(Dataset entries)
━━━
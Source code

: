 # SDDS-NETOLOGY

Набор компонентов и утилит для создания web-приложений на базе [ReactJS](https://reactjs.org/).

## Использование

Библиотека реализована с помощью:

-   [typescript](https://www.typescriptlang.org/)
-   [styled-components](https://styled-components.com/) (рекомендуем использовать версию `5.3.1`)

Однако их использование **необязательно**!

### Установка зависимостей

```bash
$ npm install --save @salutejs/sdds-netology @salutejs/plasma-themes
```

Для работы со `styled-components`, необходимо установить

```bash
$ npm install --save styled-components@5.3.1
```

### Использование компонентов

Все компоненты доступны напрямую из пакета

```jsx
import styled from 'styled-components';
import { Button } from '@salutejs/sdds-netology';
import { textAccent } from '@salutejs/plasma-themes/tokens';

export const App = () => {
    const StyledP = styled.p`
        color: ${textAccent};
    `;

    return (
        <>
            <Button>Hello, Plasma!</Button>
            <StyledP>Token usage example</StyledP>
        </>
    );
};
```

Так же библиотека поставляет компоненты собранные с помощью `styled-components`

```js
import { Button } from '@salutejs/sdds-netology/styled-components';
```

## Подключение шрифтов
━━━
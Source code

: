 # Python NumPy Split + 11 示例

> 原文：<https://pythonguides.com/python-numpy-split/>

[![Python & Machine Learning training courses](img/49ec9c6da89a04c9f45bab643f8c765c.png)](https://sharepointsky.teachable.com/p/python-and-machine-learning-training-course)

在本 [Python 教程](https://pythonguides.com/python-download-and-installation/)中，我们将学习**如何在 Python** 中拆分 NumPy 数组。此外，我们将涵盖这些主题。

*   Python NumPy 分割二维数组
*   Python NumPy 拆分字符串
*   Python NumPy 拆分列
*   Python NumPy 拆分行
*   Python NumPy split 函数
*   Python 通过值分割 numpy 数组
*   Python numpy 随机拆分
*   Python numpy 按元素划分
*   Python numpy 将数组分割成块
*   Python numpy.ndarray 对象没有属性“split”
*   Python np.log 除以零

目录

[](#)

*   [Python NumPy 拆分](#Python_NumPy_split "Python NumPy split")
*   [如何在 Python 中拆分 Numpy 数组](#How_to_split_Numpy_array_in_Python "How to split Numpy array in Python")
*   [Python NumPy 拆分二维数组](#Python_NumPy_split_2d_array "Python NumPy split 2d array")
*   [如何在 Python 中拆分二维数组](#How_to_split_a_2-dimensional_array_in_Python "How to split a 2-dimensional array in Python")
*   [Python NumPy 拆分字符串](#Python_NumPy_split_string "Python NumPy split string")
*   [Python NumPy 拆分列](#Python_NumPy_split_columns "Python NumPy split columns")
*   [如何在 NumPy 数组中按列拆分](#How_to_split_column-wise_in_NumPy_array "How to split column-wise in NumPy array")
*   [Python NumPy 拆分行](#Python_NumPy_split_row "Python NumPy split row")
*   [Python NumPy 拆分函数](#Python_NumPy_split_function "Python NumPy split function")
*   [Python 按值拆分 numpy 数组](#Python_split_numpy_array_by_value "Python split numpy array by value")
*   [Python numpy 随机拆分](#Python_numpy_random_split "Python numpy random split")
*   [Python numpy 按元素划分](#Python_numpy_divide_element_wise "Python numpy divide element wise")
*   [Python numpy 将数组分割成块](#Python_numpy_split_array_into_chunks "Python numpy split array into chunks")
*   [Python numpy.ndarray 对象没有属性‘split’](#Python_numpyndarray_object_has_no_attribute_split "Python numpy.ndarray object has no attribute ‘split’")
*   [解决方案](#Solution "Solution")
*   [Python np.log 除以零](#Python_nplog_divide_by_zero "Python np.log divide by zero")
━━━
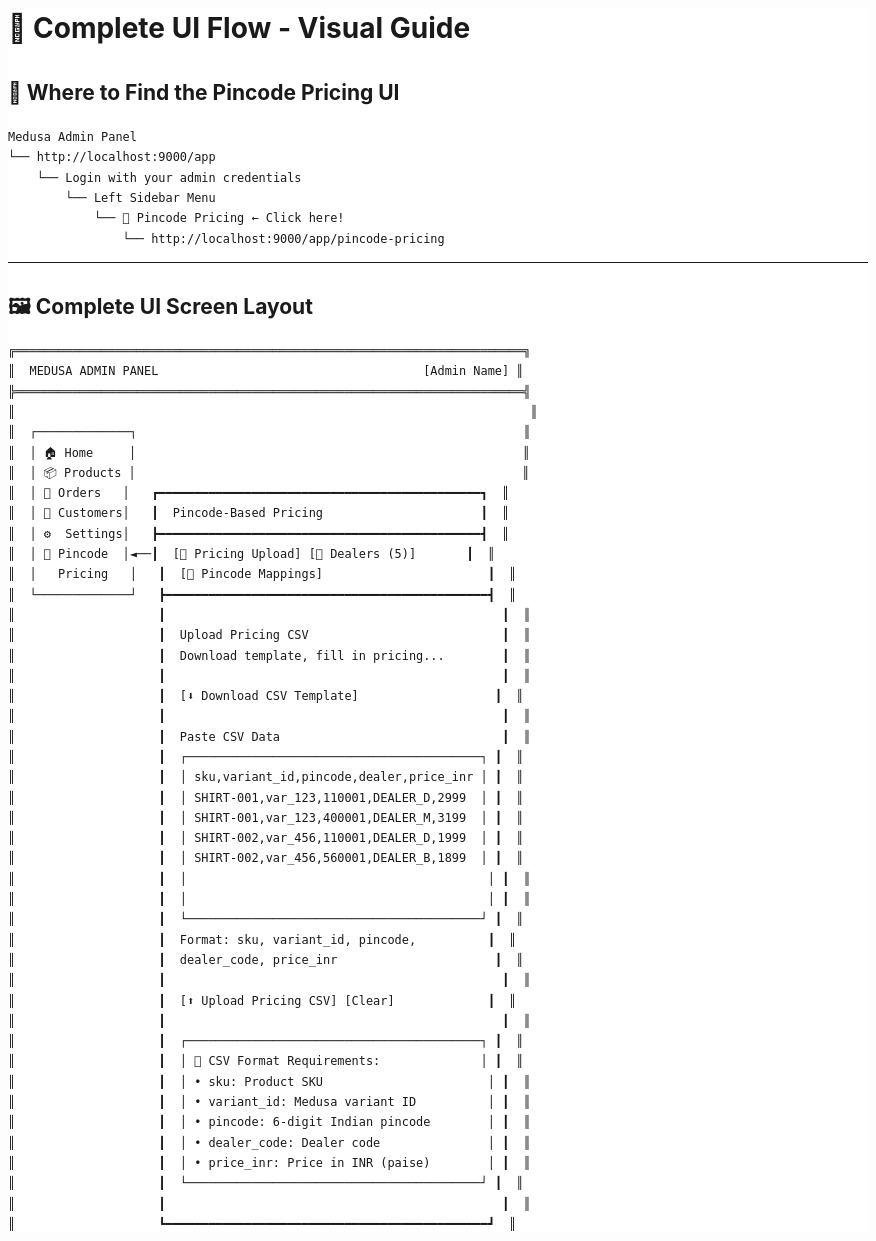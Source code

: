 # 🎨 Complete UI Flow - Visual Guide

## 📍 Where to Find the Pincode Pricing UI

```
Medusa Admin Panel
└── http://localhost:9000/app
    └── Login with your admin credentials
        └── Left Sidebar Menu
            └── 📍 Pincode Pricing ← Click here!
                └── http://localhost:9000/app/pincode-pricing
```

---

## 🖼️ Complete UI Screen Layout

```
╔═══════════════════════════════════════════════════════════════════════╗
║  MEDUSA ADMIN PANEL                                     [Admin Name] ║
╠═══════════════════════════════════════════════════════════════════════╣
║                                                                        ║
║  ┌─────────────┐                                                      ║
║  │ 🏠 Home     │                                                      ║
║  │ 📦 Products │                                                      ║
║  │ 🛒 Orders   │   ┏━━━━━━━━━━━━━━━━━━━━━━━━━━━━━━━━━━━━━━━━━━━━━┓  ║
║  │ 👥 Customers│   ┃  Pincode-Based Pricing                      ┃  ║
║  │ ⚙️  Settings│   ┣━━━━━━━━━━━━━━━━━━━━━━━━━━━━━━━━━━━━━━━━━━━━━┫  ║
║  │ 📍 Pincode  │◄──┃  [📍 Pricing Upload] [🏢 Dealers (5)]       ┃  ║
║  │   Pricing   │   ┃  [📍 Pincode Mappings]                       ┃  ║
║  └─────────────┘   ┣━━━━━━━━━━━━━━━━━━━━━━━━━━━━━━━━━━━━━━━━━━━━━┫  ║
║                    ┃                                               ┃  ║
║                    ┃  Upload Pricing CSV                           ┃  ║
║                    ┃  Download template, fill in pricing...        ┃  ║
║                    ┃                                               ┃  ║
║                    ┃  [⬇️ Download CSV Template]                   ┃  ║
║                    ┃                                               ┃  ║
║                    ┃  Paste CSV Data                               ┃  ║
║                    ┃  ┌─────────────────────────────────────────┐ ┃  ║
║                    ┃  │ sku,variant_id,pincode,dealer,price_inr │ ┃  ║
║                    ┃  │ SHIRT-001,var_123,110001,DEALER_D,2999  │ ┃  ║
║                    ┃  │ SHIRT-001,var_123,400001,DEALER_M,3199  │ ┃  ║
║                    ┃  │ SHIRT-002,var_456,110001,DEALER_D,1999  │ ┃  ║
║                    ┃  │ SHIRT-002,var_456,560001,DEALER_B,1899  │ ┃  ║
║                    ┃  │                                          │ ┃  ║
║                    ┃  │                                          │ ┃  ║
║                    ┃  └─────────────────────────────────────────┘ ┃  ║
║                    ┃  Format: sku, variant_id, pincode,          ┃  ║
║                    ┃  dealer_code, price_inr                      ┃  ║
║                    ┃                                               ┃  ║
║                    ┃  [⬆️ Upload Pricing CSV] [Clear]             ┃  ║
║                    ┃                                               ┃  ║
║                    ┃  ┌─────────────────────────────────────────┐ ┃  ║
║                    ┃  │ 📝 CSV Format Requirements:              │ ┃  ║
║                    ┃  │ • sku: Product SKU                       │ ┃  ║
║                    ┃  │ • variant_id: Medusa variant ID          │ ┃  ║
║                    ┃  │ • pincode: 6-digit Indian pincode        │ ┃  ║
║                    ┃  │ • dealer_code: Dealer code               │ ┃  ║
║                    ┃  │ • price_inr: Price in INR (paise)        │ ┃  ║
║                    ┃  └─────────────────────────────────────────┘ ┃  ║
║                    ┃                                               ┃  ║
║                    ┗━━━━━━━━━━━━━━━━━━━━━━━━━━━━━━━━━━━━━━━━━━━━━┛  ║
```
━━━
→ What this task involves
Transcribe the records above from the line holding "[Python NumPy 拆分行](#Python_NumPy_split_row" down to the line holding "[Python np.log 除以零](#Python_nplog_divide_by_zero", inclusive, without adding anything.

→ Response below
*   [Python NumPy 拆分行](#Python_NumPy_split_row "Python NumPy split row")
*   [Python NumPy 拆分函数](#Python_NumPy_split_function "Python NumPy split function")
*   [Python 按值拆分 numpy 数组](#Python_split_numpy_array_by_value "Python split numpy array by value")
*   [Python numpy 随机拆分](#Python_numpy_random_split "Python numpy random split")
*   [Python numpy 按元素划分](#Python_numpy_divide_element_wise "Python numpy divide element wise")
*   [Python numpy 将数组分割成块](#Python_numpy_split_array_into_chunks "Python numpy split array into chunks")
*   [Python numpy.ndarray 对象没有属性‘split’](#Python_numpyndarray_object_has_no_attribute_split "Python numpy.ndarray object has no attribute ‘split’")
*   [解决方案](#Solution "Solution")
*   [Python np.log 除以零](#Python_nplog_divide_by_zero "Python np.log divide by zero")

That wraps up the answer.